Upgrading the ACME electron EDM search with a molecular lens

The search for an electron electric dipole moment (EDM) sheds light on physics beyond the Standard Model. The most stringent limit on the electron EDM, $\left| {d_{e} } \right|<1.1\times 10^{-29}$e$\cdot $cm, was recently set by the ACME collaboration [Nature~562,~pages355--360 (2018)], constraining new time-reversal-symmetry ($T)$ violating physics for a broad class of proposed models at the $3\sim 30$TeV energy scale. A next generation of ACME is now underway, aimed at improving the sensitivity to d$_{\mathrm{e}}$ by at least another order of magnitude. A major improvement in statistics can be obtained using a molecular lens to focus our cold beam of Thorium Monoxide (ThO) molecules into the EDM measurement region.
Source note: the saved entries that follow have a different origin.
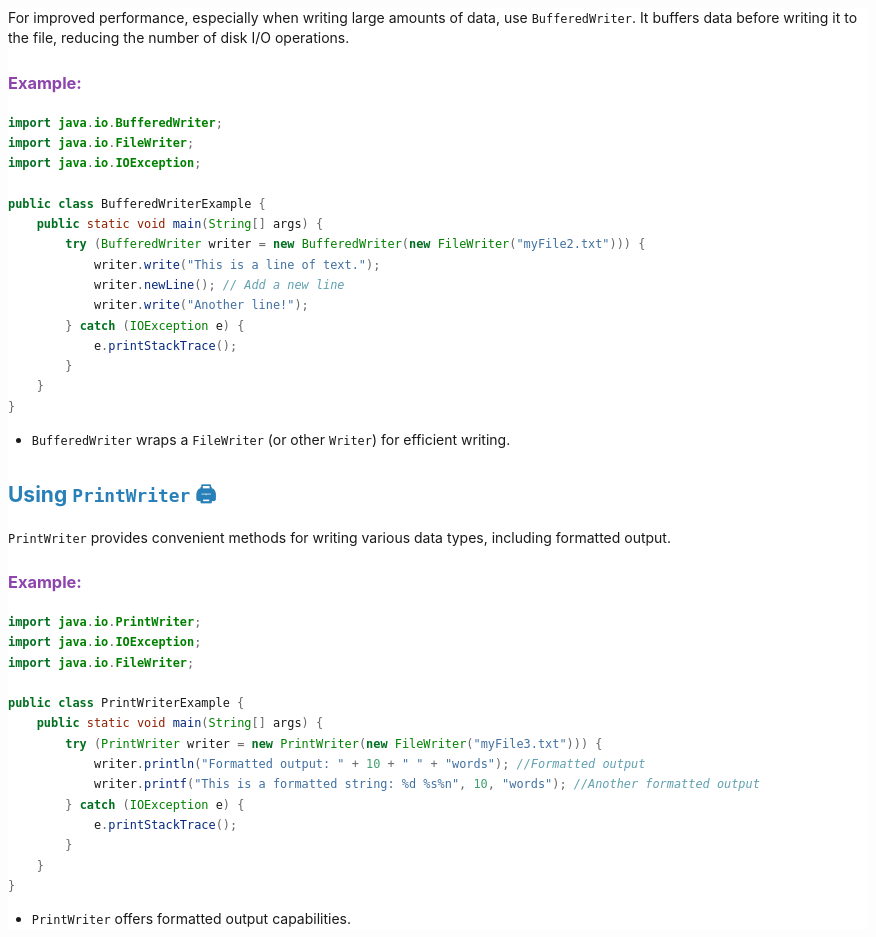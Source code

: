 For improved performance, especially when writing large amounts of data, use `BufferedWriter`. It buffers data before writing it to the file, reducing the number of disk I/O operations.

### <span style="color:#8e44ad">Example:</span>

```java
import java.io.BufferedWriter;
import java.io.FileWriter;
import java.io.IOException;

public class BufferedWriterExample {
    public static void main(String[] args) {
        try (BufferedWriter writer = new BufferedWriter(new FileWriter("myFile2.txt"))) {
            writer.write("This is a line of text.");
            writer.newLine(); // Add a new line
            writer.write("Another line!");
        } catch (IOException e) {
            e.printStackTrace();
        }
    }
}
```

- `BufferedWriter` wraps a `FileWriter` (or other `Writer`) for efficient writing.

## <span style="color:#2980b9">Using `PrintWriter` 🖨️</span>

`PrintWriter` provides convenient methods for writing various data types, including formatted output.

### <span style="color:#8e44ad">Example:</span>

```java
import java.io.PrintWriter;
import java.io.IOException;
import java.io.FileWriter;

public class PrintWriterExample {
    public static void main(String[] args) {
        try (PrintWriter writer = new PrintWriter(new FileWriter("myFile3.txt"))) {
            writer.println("Formatted output: " + 10 + " " + "words"); //Formatted output
            writer.printf("This is a formatted string: %d %s%n", 10, "words"); //Another formatted output
        } catch (IOException e) {
            e.printStackTrace();
        }
    }
}
```

- `PrintWriter` offers formatted output capabilities.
The Q ${ }^{3}\Delta_{2} $ electronic state of ThO, which should have long lifetime as well as large electric and magnetic polarizability, appears ideal for molecular lensing. Here, we report the first measurements of relevant properties of the Q state. Also, we demonstrate a double-STIRAP procedure that transfers population into and out of the Q state with high efficiency. These results, combined with trajectory simulations on the performance of a molecular lens, lead us to project a signal rate improvement by an order of magnitude relative to our latest result.